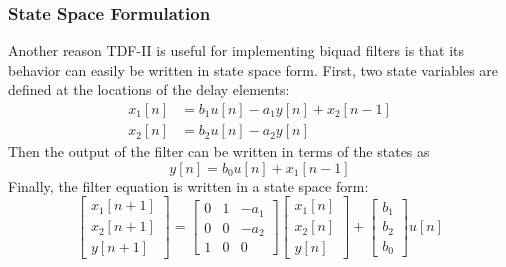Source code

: \documentclass[twoside,a4paper]{article}
\begin{document}
\subsubsection{State Space Formulation}

Another reason TDF-II is useful for implementing biquad filters
is that its behavior can easily be written in state space form.
First, two state variables are defined at the locations of the
delay elements:
%
\begin{equation}
    \begin{split}
        x_1[n] &= b_1 u[n] - a_1 y[n] + x_2[n-1] \\
        x_2[n] &= b_2 u[n] - a_2 y[n]
    \end{split}
    \label{eq:bq_lin_states}
\end{equation}
%
Then the output of the filter can be written in terms of the states
as
%
\begin{equation}
    y[n] = b_0 u[n] + x_1[n-1]
    \label{eq:state_output_lin}
\end{equation}
%
Finally, the filter equation is written in a state space form:
%
\begin{equation}
    \begin{bmatrix} x_1[n+1] \\ x_2[n+1] \\ y[n+1] \end{bmatrix} =
    \begin{bmatrix} 0& 1& -a_1\\ 0& 0& -a_2\\ 1& 0& 0 \end{bmatrix}
    \begin{bmatrix} x_1[n] \\ x_2[n] \\ y[n] \end{bmatrix}
    + \begin{bmatrix} b_1\\ b_2\\ b_0 \end{bmatrix} u[n]
    \label{eq:bq_lin_state_spaces}
\end{equation}
\end{document}
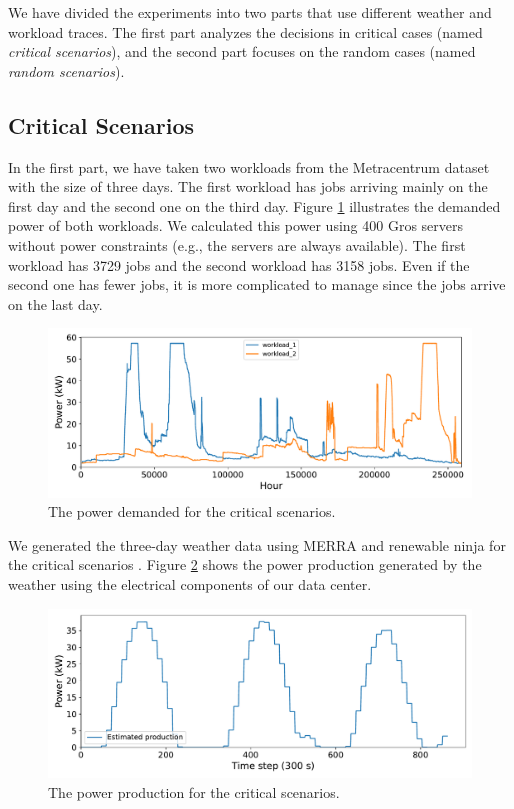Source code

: We have divided the experiments into two parts that use different weather and workload traces. The first part analyzes the decisions in critical cases (named \emph{critical scenarios}), and the second part focuses on the random cases (named \emph{random scenarios}). 

\subsection{Critical Scenarios}

In the first part, we have taken two workloads from the Metracentrum dataset with the size of three days. The first workload has jobs arriving mainly on the first day and the second one on the third day. Figure \ref{fig:critical_workload} illustrates the demanded power of both workloads. We calculated this power using 400 Gros servers without power constraints (e.g., the servers are always available). The first workload has 3729 jobs and the second workload has 3158 jobs. Even if the second one has fewer jobs, it is more complicated to manage since the jobs arrive on the last day.

\begin{figure}[!htb]
    \centering
    \includegraphics[scale=0.58]{Images/Compensations/critical_jobs_arriving.pdf}
    \caption{The power demanded for the critical scenarios.}
    \label{fig:critical_workload}
\end{figure}

We generated the three-day weather data using MERRA and renewable ninja for the critical scenarios \cite{rienecker2011merra, pfenninger2016long, staffell2016using}. Figure \ref{fig:critical_weather} shows the power production generated by the weather using the electrical components of our data center. 

\begin{figure}[!htb]
    \centering
    \includegraphics[scale=0.58]{Images/Compensations/critical_power_production.pdf}
    \caption{The power production for the critical scenarios.}
    \label{fig:critical_weather}
\end{figure}

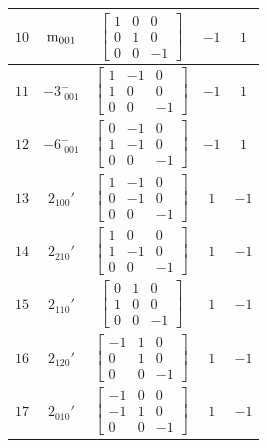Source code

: \documentclass[fleqn,8pt]{jsarticle}
\begin{document}
\begin{longtable}{ccccc}
$ 10 $ & $ {\rm m}_{001} $ & $ \begin{bmatrix} 1 & 0 & 0 \\ 0 & 1 & 0 \\ 0 & 0 & -1 \end{bmatrix} $ & $ -1 $ & $ 1 $ \\ \hline
$ 11 $ & $ -3^{-}_{\,\,001} $ & $ \begin{bmatrix} 1 & -1 & 0 \\ 1 & 0 & 0 \\ 0 & 0 & -1 \end{bmatrix} $ & $ -1 $ & $ 1 $ \\ \hline
$ 12 $ & $ -6^{-}_{\,\,001} $ & $ \begin{bmatrix} 0 & -1 & 0 \\ 1 & -1 & 0 \\ 0 & 0 & -1 \end{bmatrix} $ & $ -1 $ & $ 1 $ \\ \hline
$ 13 $ & $ 2{}_{100}{}' $ & $ \begin{bmatrix} 1 & -1 & 0 \\ 0 & -1 & 0 \\ 0 & 0 & -1 \end{bmatrix} $ & $ 1 $ & $ -1 $ \\ \hline
$ 14 $ & $ 2{}_{210}{}' $ & $ \begin{bmatrix} 1 & 0 & 0 \\ 1 & -1 & 0 \\ 0 & 0 & -1 \end{bmatrix} $ & $ 1 $ & $ -1 $ \\ \hline
$ 15 $ & $ 2{}_{110}{}' $ & $ \begin{bmatrix} 0 & 1 & 0 \\ 1 & 0 & 0 \\ 0 & 0 & -1 \end{bmatrix} $ & $ 1 $ & $ -1 $ \\ \hline
$ 16 $ & $ 2{}_{120}{}' $ & $ \begin{bmatrix} -1 & 1 & 0 \\ 0 & 1 & 0 \\ 0 & 0 & -1 \end{bmatrix} $ & $ 1 $ & $ -1 $ \\ \hline
$ 17 $ & $ 2{}_{010}{}' $ & $ \begin{bmatrix} -1 & 0 & 0 \\ -1 & 1 & 0 \\ 0 & 0 & -1 \end{bmatrix} $ & $ 1 $ & $ -1 $ \\ \hline

\end{longtable}
\end{document}

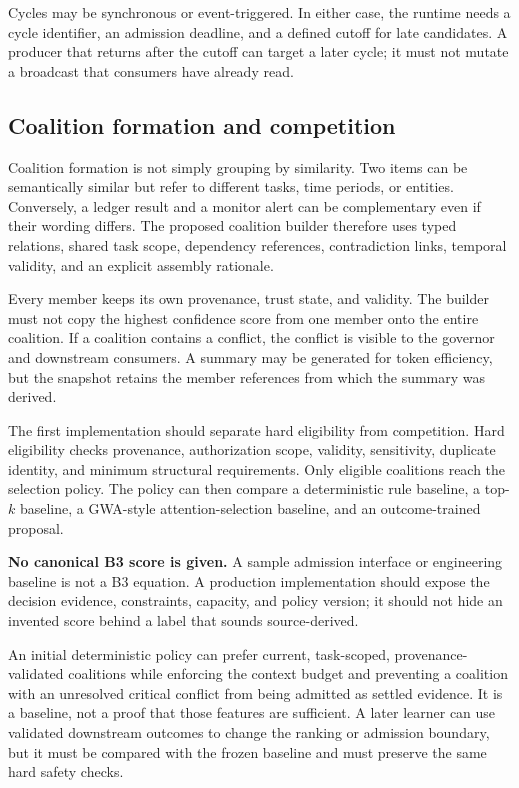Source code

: Cycles may be synchronous or event-triggered. In either case, the runtime needs a cycle identifier, an admission deadline, and a defined cutoff for late candidates. A producer that returns after the cutoff can target a later cycle; it must not mutate a broadcast that consumers have already read.

\subsection{Coalition formation and competition}

Coalition formation is not simply grouping by similarity. Two items can be semantically similar but refer to different tasks, time periods, or entities. Conversely, a ledger result and a monitor alert can be complementary even if their wording differs. The proposed coalition builder therefore uses typed relations, shared task scope, dependency references, contradiction links, temporal validity, and an explicit assembly rationale.

Every member keeps its own provenance, trust state, and validity. The builder must not copy the highest confidence score from one member onto the entire coalition. If a coalition contains a conflict, the conflict is visible to the governor and downstream consumers. A summary may be generated for token efficiency, but the snapshot retains the member references from which the summary was derived.

The first implementation should separate hard eligibility from competition. Hard eligibility checks provenance, authorization scope, validity, sensitivity, duplicate identity, and minimum structural requirements. Only eligible coalitions reach the selection policy. The policy can then compare a deterministic rule baseline, a top-$k$ baseline, a GWA-style attention-selection baseline, and an outcome-trained proposal.

\begin{notebox}
\textbf{No canonical B3 score is given.} A sample admission interface or engineering baseline is not a B3 equation. A production implementation should expose the decision evidence, constraints, capacity, and policy version; it should not hide an invented score behind a label that sounds source-derived.
\end{notebox}

An initial deterministic policy can prefer current, task-scoped, provenance-validated coalitions while enforcing the context budget and preventing a coalition with an unresolved critical conflict from being admitted as settled evidence. It is a baseline, not a proof that those features are sufficient. A later learner can use validated downstream outcomes to change the ranking or admission boundary, but it must be compared with the frozen baseline and must preserve the same hard safety checks.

TASK INSTRUCTIONS ->
Would you retype the lines of the data above, from the one holding "The first implementation" through its final line, exactly and without adding any other line?

RESPONSE AREA ->
The first implementation should separate hard eligibility from competition. Hard eligibility checks provenance, authorization scope, validity, sensitivity, duplicate identity, and minimum structural requirements. Only eligible coalitions reach the selection policy. The policy can then compare a deterministic rule baseline, a top-$k$ baseline, a GWA-style attention-selection baseline, and an outcome-trained proposal.

\begin{notebox}
\textbf{No canonical B3 score is given.} A sample admission interface or engineering baseline is not a B3 equation. A production implementation should expose the decision evidence, constraints, capacity, and policy version; it should not hide an invented score behind a label that sounds source-derived.
\end{notebox}

An initial deterministic policy can prefer current, task-scoped, provenance-validated coalitions while enforcing the context budget and preventing a coalition with an unresolved critical conflict from being admitted as settled evidence. It is a baseline, not a proof that those features are sufficient. A later learner can use validated downstream outcomes to change the ranking or admission boundary, but it must be compared with the frozen baseline and must preserve the same hard safety checks.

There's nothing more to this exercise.